Document images with source code
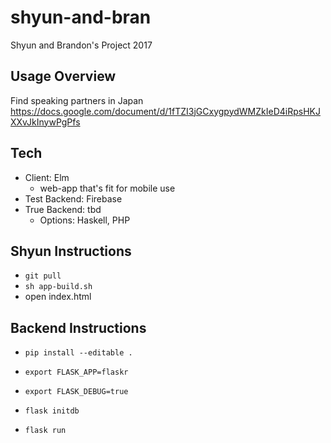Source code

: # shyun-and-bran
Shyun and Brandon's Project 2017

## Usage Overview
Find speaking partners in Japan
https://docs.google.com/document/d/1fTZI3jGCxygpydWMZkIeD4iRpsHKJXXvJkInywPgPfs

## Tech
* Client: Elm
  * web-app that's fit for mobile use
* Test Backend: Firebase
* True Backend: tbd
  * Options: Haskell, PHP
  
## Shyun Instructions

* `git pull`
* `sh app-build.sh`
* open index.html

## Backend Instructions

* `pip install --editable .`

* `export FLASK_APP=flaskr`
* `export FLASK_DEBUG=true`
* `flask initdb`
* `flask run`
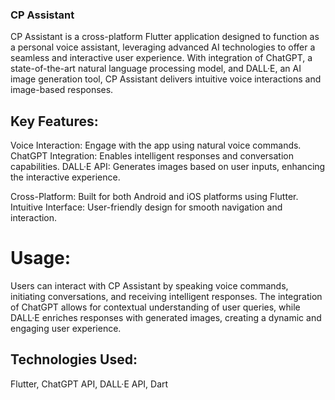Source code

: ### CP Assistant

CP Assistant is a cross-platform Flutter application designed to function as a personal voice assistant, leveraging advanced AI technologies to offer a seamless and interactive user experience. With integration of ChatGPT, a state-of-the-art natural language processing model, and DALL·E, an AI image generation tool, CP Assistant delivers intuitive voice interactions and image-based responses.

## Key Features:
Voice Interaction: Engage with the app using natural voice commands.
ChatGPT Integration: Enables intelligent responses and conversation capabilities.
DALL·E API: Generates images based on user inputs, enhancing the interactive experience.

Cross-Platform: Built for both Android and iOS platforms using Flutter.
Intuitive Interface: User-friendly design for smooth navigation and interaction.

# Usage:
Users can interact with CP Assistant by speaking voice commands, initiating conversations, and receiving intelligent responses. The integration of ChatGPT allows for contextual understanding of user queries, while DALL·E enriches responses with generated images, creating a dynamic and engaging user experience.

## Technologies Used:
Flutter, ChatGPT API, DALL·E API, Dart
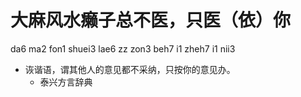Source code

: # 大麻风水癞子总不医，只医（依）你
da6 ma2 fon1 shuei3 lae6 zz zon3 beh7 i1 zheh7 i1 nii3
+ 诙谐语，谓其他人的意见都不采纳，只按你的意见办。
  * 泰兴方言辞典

Exercise details ->
Looking at the records above, tally the lines holding "based" and reply with that number only.

Solution for this task ->
2